I meet Sergei in the outer compartment at the end of the carriage as we approach Ishim. Depending on your choice of time zone, it was a bright and sunny start to the day. Or a bright and sunny start to the afternoon.
Sergei can be a man of few words, but his English is excellent. He breaks it down into two words for me today – “Cold, problem”. I’m not sure at first of the nature of the problem, but I think it is that the carriage outer door has frozen closed. It’s clearly not insurmountable though, as he has a range of heavy metal implements to beat the life out of it until it opens.

My time at Ishim is focused on getting a resupply of water and chocolate, as the stop is only 10 minutes long. Siberian platform shops are a semi-unique phenomenon, and a concept that I think it is safe to say will never catch on with major western retailers. The shop has a window plastered with every item on sale, and a tiny hatch to conduct business though.
A bit of pointing and proffering some Rubles results in a transaction, and the item is passed out to you. Think of it as an outside version of Argos, but without the catalogue. I also bought a freshly cooked doughnut that was stuffed with meat and vegetables. It tasted pretty good, and I conclude that if it is still warm in this climate it must have literally just come out of the oven.

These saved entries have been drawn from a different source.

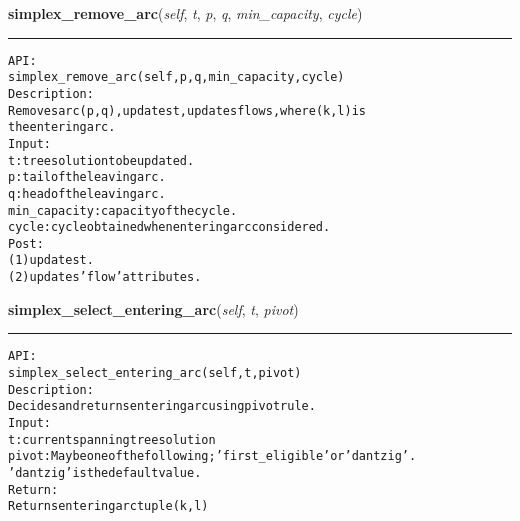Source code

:     \label{coinor:gimpy:graph:Graph:simplex_remove_arc}

    \vspace{0.5ex}

\hspace{.8\funcindent}\begin{boxedminipage}{\funcwidth}

    \raggedright \textbf{simplex\_remove\_arc}(\textit{self}, \textit{t}, \textit{p}, \textit{q}, \textit{min\_capacity}, \textit{cycle})

    \vspace{-1.5ex}

    \rule{\textwidth}{0.5\fboxrule}
\setlength{\parskip}{2ex}
\begin{alltt}

API:
    simplex\_remove\_arc(self, p, q, min\_capacity, cycle)
Description:
    Removes arc (p,q), updates t, updates flows, where (k,l) is
    the entering arc.
Input:
    t: tree solution to be updated.
    p: tail of the leaving arc.
    q: head of the leaving arc.
    min\_capacity: capacity of the cycle.
    cycle: cycle obtained when entering arc considered.
Post:
    (1) updates t.
    (2) updates 'flow' attributes.
\end{alltt}

\setlength{\parskip}{1ex}
    \end{boxedminipage}

    \label{coinor:gimpy:graph:Graph:simplex_select_entering_arc}

    \vspace{0.5ex}

\hspace{.8\funcindent}\begin{boxedminipage}{\funcwidth}

    \raggedright \textbf{simplex\_select\_entering\_arc}(\textit{self}, \textit{t}, \textit{pivot})

    \vspace{-1.5ex}

    \rule{\textwidth}{0.5\fboxrule}
\setlength{\parskip}{2ex}
\begin{alltt}

API:
    simplex\_select\_entering\_arc(self, t, pivot)
Description:
    Decides and returns entering arc using pivot rule.
Input:
    t: current spanning tree solution
    pivot: May be one of the following; 'first\_eligible' or 'dantzig'.
    'dantzig' is the default value.
Return:
    Returns entering arc tuple (k,l)
\end{alltt}

\setlength{\parskip}{1ex}
    \end{boxedminipage}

I am nothing but impressed with the restaurant carriage on my train. My understanding is that these are run as a kind of separate business from the rest of the train and they vary considerably in style, albeit with a common menu. The one on this train is modern, well run and the food is excellent. Chef even added some herbs to my eggs at breakfast yesterday. Real herbs!
Today I have one thing on my mind. That is the possibility of caviar and blinis for brunch. Unfortunately, there can be many things on the menu that are not available, but you never know if you don’t ask, so I head west two carriages and eight doors to find out.